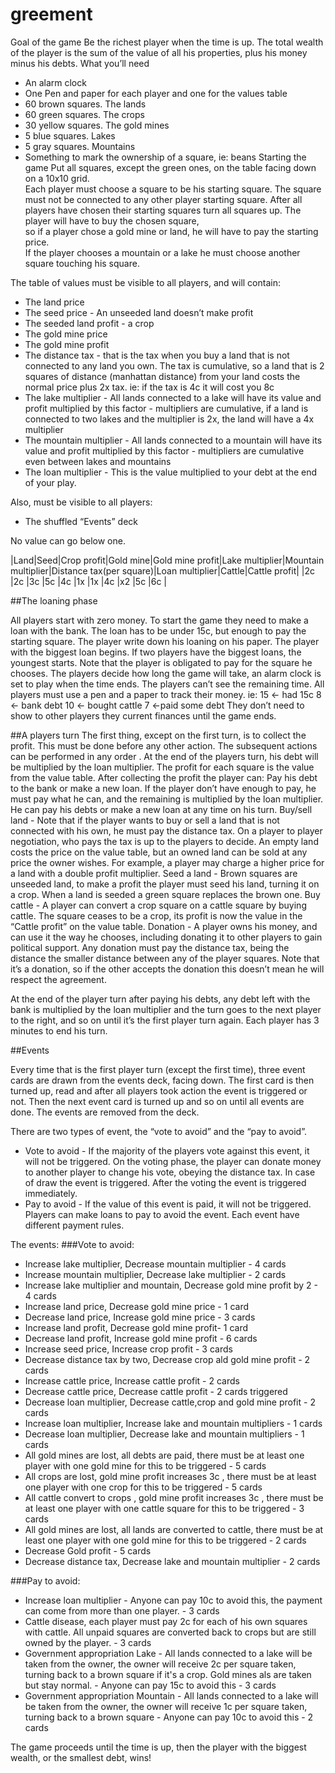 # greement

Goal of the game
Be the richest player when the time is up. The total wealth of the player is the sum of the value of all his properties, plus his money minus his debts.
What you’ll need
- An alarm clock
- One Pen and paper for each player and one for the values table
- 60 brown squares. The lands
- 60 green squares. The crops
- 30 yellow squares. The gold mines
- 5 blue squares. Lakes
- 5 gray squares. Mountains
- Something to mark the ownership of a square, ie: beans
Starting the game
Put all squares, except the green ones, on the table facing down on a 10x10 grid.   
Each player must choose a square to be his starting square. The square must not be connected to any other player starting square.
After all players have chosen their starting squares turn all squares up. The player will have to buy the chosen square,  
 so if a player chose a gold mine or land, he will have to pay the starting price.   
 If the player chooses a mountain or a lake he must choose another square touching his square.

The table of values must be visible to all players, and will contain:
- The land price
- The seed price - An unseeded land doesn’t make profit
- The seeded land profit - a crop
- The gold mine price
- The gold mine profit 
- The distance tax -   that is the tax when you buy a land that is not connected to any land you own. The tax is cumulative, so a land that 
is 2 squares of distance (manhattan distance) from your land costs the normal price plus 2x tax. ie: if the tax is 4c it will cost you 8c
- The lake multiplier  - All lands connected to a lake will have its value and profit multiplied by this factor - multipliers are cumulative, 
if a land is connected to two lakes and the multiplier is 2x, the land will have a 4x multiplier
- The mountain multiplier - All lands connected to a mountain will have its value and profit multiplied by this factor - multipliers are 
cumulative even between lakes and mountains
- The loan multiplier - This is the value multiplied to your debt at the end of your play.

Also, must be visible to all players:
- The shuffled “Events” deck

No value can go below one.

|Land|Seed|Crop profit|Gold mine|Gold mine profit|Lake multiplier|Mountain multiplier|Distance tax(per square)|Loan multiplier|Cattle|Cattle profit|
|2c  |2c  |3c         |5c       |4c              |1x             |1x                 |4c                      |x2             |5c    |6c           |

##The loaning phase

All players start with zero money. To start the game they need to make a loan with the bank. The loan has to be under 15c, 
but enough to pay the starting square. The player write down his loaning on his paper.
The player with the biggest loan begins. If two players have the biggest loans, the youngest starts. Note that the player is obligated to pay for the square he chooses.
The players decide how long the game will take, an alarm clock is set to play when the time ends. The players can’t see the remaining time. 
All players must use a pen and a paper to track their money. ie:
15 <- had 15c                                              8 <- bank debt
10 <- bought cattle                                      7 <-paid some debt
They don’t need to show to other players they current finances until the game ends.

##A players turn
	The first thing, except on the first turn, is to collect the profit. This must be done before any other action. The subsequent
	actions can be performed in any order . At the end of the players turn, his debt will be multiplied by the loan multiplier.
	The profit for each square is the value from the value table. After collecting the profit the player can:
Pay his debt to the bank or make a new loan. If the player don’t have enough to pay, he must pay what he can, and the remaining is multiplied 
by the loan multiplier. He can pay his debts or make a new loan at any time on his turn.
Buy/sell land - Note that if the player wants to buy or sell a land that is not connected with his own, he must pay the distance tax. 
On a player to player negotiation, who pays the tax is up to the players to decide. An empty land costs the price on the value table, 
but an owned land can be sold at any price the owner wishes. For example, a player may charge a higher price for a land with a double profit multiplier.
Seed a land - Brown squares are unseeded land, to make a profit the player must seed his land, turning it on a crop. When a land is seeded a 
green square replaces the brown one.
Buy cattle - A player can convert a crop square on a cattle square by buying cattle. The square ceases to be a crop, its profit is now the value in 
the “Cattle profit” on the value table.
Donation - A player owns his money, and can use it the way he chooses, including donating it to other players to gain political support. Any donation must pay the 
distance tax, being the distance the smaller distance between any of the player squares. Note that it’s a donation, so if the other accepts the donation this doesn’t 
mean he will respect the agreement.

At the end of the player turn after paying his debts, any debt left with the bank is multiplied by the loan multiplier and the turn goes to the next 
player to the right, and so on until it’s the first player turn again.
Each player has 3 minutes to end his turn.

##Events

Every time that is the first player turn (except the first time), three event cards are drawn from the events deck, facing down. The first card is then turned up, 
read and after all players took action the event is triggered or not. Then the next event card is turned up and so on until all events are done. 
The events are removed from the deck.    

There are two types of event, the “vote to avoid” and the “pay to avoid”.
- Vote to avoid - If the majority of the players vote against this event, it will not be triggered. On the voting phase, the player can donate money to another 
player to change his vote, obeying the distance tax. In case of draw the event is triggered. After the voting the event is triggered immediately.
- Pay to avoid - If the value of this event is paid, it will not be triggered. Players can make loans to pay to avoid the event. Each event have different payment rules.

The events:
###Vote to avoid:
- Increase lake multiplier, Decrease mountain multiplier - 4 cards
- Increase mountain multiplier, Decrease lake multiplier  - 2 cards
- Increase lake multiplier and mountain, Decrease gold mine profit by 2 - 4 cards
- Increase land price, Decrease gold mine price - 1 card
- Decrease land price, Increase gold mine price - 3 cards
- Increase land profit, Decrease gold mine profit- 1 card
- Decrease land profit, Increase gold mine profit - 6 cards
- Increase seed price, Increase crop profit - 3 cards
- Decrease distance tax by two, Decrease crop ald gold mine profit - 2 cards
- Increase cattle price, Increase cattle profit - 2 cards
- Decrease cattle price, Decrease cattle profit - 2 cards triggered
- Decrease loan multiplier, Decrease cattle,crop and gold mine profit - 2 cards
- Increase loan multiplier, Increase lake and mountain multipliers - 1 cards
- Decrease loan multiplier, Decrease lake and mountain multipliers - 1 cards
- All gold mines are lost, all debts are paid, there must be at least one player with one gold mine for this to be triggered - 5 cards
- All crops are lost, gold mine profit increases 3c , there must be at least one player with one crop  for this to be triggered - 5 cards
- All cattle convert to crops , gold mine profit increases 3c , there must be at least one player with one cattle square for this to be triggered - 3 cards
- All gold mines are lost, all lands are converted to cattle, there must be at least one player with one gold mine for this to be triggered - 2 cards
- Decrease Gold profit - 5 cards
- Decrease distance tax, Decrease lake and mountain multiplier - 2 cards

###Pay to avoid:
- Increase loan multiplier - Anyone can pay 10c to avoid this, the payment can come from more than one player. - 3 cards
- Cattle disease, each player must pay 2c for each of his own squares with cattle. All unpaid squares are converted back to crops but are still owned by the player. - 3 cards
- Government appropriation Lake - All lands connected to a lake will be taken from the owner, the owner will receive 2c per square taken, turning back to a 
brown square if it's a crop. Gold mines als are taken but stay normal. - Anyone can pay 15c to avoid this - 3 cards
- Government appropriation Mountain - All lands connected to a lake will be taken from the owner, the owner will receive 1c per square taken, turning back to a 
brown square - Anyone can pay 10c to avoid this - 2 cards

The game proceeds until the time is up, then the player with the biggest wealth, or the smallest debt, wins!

**What you will do:** When a line in the records holds the string "biggest", copy that line.

**Response for this exercise:**
The player with the biggest loan begins. If two players have the biggest loans, the youngest starts. Note that the player is obligated to pay for the square he chooses.
The game proceeds until the time is up, then the player with the biggest wealth, or the smallest debt, wins!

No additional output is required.